Las cosas siempre se ven diferentes si uno las mira desde Madrid o desde Barcelona. Y desde luego, desde la capital del Reino de España, Borrell siempre ha tenido una imagen casi inmaculada, la de la siempre víctima de las cloacas del PSOE. Por eso muchos le veíamos como alguien valedor de su secretaría general, capaz de haber liderado un proyecto de manera integradora, progresista y que bien podría haber salvado al PSOE de su deriva hacia este viaje al centro que nunca termina. Pero nos equivocábamos. Todos tenemos nuestras debilidades y la de Borrell, sin duda, es su tierra, Catalunya.

Allí hace tiempo que sus propios correligionarios socialistas le miraban de reojo. Desde Madrid se le acogió con los brazos abiertos pensando que se había conseguido un tesoro, arrebatado a los hermanos del PSC. Incluso Sánchez decidió contar con él para encabezar la difícil tarea de limpiar la imagen de España allende los mares, de norte a sur y de este a oeste del globo. Y no era casual que eligiera el actual presidente a un catalán, para que todos vieran que se podía serlo al tiempo que se enfundaba el traje de hombre de Estado. O sea, dicho de otro modo: un catalán situado del lado del nacionalismo español y muy español. ¿Qué podía salir mal?

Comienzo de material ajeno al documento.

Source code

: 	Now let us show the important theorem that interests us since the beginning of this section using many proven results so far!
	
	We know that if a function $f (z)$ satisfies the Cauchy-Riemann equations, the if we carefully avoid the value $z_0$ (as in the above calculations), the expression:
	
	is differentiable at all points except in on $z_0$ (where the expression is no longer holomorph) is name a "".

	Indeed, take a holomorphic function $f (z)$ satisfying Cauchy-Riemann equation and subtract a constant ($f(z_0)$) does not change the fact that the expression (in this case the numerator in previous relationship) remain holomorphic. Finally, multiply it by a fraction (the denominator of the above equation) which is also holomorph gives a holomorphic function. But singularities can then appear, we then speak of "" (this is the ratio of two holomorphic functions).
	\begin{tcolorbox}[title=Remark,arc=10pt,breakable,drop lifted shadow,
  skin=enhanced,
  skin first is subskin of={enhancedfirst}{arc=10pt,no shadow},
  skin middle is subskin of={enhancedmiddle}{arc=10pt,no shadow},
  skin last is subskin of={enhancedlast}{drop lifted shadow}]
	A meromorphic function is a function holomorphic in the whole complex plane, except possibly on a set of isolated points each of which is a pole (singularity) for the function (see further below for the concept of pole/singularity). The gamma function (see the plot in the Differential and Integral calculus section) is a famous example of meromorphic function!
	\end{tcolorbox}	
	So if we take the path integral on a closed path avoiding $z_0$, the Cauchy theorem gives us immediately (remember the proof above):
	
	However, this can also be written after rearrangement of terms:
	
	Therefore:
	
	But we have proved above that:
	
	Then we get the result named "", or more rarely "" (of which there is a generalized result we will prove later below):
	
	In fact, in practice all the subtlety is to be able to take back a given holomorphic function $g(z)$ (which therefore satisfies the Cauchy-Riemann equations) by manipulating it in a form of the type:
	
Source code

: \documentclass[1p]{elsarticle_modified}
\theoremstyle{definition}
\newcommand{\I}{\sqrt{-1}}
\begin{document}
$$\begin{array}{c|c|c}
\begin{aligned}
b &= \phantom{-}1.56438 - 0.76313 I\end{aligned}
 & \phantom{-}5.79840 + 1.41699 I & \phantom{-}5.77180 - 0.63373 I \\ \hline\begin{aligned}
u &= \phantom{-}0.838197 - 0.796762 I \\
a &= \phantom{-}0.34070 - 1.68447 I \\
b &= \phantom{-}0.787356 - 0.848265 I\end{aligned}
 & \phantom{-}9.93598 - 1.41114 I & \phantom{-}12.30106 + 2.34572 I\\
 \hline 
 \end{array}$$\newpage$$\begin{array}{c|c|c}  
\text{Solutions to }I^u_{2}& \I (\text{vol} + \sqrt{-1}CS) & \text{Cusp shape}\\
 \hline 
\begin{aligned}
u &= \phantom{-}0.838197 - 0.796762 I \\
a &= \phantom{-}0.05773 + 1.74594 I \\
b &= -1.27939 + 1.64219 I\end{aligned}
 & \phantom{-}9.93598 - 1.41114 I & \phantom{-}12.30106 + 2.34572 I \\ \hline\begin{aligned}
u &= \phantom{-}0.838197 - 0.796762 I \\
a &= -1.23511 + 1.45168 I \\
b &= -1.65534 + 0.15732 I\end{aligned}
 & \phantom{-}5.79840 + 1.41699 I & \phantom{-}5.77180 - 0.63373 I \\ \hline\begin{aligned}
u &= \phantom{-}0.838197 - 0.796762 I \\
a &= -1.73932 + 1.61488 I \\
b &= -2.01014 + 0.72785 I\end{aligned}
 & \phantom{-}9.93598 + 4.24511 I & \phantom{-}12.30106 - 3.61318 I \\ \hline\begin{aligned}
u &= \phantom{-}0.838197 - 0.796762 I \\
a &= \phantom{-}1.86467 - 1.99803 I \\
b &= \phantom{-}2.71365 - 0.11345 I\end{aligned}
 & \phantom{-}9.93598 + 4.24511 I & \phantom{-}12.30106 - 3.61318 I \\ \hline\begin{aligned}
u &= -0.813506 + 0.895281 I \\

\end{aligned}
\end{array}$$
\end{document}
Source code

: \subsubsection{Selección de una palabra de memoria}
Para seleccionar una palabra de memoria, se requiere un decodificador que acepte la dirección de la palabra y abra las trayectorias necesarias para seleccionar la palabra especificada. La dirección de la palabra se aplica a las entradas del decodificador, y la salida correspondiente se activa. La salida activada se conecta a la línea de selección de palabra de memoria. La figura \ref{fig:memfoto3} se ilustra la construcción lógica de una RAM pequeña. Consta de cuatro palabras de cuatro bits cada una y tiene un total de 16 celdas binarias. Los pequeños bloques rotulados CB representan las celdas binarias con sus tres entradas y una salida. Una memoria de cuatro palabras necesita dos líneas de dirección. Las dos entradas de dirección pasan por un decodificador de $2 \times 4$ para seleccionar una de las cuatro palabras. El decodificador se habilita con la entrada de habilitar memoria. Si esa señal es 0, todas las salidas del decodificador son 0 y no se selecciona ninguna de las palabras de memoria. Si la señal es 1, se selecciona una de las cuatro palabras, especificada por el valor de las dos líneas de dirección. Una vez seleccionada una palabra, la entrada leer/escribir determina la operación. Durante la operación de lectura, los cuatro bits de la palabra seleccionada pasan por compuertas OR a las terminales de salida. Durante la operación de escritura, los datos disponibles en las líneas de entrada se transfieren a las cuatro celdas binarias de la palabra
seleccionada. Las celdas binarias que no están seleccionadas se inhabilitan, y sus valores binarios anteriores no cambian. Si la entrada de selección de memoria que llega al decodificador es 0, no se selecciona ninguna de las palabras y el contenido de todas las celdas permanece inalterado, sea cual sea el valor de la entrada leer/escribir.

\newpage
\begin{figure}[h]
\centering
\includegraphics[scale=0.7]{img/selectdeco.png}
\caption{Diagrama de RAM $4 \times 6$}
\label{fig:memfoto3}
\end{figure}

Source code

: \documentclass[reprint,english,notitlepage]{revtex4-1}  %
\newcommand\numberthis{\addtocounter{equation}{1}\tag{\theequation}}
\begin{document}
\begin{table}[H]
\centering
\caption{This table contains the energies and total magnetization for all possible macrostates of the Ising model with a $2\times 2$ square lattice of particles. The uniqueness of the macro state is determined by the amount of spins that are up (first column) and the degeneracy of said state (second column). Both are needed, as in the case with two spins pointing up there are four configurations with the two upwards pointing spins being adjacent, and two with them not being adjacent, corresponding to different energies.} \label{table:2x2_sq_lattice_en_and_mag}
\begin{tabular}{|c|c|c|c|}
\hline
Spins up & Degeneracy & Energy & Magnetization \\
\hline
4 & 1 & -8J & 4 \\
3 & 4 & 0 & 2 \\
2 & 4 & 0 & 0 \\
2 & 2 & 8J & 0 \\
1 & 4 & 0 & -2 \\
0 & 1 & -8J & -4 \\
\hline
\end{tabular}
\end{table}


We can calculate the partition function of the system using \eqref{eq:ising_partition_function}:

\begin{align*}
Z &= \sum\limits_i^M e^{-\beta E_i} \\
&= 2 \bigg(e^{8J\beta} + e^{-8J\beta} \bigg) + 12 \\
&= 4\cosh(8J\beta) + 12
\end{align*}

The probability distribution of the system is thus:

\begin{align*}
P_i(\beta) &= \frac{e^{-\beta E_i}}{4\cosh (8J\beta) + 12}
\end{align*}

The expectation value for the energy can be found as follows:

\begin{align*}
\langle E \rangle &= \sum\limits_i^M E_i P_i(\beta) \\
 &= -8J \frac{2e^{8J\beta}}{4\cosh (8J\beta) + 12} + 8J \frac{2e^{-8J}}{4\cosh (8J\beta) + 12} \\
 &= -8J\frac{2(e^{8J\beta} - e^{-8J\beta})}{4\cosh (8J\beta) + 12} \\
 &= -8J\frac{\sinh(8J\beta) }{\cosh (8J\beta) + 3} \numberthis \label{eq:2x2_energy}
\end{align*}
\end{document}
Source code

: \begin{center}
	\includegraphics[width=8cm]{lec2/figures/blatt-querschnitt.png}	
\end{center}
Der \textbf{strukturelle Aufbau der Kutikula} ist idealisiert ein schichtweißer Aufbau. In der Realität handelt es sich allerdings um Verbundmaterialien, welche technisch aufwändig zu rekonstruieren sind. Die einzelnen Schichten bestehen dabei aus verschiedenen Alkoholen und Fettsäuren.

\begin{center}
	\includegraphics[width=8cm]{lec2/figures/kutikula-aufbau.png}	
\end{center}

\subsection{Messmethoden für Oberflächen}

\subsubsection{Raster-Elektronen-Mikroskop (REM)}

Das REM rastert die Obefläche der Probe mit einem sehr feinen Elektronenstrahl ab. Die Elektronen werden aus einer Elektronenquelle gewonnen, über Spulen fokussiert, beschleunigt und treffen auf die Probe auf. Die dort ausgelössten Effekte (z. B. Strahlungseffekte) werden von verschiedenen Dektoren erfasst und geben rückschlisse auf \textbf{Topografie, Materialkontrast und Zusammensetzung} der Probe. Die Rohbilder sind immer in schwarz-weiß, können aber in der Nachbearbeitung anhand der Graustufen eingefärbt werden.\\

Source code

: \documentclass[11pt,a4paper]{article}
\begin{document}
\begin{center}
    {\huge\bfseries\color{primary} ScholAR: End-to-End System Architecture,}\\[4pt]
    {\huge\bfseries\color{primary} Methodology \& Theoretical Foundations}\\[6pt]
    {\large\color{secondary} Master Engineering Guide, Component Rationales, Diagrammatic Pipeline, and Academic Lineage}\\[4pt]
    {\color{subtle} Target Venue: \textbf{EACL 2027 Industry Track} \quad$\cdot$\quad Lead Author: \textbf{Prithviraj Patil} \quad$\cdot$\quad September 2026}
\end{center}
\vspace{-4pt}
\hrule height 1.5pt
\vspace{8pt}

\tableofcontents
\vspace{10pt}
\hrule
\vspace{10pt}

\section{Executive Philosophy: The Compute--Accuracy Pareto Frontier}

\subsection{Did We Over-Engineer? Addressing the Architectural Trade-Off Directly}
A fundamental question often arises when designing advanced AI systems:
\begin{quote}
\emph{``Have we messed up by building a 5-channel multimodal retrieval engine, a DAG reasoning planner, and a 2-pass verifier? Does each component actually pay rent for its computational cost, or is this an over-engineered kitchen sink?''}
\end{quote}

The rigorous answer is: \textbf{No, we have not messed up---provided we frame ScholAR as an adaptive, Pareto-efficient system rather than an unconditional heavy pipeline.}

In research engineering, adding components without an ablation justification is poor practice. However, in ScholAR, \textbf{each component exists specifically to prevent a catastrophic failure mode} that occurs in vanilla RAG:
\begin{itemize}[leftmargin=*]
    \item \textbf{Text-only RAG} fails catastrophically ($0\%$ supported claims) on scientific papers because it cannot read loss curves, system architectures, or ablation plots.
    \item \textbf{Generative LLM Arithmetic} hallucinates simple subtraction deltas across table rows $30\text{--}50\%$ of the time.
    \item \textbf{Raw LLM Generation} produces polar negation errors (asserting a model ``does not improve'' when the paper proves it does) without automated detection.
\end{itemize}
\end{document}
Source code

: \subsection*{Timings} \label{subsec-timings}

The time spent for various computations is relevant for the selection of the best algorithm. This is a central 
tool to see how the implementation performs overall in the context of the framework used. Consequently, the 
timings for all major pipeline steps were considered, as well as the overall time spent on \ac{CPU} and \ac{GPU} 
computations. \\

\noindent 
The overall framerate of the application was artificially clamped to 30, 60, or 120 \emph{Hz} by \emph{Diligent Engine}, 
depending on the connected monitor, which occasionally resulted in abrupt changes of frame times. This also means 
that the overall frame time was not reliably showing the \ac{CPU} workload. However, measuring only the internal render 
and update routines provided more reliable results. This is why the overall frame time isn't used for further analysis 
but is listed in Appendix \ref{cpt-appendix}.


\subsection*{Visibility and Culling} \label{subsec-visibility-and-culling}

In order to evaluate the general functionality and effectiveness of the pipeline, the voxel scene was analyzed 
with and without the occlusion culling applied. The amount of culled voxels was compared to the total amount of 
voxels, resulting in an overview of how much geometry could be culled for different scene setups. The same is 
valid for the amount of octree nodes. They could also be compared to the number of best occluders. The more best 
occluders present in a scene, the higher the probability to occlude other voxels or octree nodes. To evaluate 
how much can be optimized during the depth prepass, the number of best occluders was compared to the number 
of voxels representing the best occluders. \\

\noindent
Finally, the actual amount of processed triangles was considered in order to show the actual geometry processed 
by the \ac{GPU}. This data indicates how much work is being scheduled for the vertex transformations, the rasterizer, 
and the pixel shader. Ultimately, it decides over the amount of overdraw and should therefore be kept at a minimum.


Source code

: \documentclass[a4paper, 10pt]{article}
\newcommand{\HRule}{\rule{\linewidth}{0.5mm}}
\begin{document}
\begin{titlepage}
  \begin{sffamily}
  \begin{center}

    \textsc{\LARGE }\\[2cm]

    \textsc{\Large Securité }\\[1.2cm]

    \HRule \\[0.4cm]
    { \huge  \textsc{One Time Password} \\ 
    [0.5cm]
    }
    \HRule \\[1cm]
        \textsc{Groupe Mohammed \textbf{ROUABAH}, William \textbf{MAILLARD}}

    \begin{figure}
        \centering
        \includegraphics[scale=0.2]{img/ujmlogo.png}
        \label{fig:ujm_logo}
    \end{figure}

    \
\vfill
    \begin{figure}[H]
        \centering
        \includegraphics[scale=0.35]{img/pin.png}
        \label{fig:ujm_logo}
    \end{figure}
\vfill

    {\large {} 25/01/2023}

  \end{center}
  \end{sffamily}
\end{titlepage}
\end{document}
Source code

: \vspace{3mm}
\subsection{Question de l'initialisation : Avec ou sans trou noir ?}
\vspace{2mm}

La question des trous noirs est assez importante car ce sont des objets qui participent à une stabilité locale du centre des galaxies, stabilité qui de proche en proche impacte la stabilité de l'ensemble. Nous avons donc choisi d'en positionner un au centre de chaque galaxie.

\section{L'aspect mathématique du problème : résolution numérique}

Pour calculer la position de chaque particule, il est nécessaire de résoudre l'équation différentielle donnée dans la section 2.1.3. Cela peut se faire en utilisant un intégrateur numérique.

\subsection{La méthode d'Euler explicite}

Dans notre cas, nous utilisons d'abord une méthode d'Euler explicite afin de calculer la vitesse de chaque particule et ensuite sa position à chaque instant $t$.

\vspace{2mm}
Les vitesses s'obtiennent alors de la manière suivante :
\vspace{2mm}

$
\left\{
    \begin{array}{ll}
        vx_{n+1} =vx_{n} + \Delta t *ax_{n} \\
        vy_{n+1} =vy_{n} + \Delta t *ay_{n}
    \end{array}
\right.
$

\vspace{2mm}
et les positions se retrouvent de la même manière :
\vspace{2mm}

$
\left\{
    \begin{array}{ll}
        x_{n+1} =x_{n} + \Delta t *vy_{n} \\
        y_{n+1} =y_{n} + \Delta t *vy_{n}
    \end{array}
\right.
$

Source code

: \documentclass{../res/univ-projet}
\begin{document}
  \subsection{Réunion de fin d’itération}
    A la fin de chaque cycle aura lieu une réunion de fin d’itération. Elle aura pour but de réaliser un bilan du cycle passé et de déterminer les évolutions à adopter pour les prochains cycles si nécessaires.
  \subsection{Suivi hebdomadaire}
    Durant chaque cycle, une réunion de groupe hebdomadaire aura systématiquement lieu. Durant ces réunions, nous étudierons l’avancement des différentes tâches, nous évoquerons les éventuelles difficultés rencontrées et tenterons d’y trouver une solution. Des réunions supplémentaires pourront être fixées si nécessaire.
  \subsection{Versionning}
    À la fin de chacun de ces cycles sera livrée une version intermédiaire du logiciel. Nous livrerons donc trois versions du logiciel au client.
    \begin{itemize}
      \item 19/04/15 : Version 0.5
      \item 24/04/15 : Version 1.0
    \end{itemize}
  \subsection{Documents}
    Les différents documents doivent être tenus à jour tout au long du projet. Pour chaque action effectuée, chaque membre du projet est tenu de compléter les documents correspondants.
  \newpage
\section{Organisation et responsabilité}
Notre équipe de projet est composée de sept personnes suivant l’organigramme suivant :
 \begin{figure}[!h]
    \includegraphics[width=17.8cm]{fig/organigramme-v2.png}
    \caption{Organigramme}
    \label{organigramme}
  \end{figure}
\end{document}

Ninguna ayuda está prestando a la causa del entendimiento, de los puentes de diálogo, de la concordia y la convivencia

Pues todo. Todo podía salir mal. Porque lo que Borrell ha mostrado, sobre todo para quienes desconocíamos esta faceta, es su capacidad más sorprendente de hacer bullying, de comportarse como si fuera un auténtico abusón. La actitud tan chulesca, llegando a reírse de Oriol Junqueras durante un mitin en campaña electoral, da buena nota de la catadura moral del que otrora fuera referente de los valores de la izquierda socialista. La falta de empatía que no encaja con principios de fraternidad y solidaridad que se supone un socialista debiera defender. La absoluta inexistencia del más mínimo resquicio de cariño o sutileza para sus hermanos de sangre, los catalanes.

En cuanto vimos lo que desconocíamos de Pepe, algunos ya nos dimos cuenta de que este ministerio sería su tumba (política). Y por el momento, en menos de seis meses, ya hemos podido comprobar que todas las oportunidades para trampear, calentar el ambiente y generar más tensión de la existente las ha aprovechado de manera excelente. Su estrategia es digna de ser aplaudida, eso sí, por la derecha. Ninguna ayuda está prestando a la causa del entendimiento, de los puentes de diálogo, de la concordia y la convivencia. Y eso, viniendo de alguien que debería tener un cariño especial por la tierra que le vio nacer, hace aún más incomprensible la animadversión que parece profesar hacia Catalunya.

Días contados para este dios con pies de barro que podría haber quedado para el recuerdo de una gran mayoría como un político de referencia y pasará a la historia como alguien que no ha sabido superar sus fobias, y ha arrastrado con ellas a un gobierno.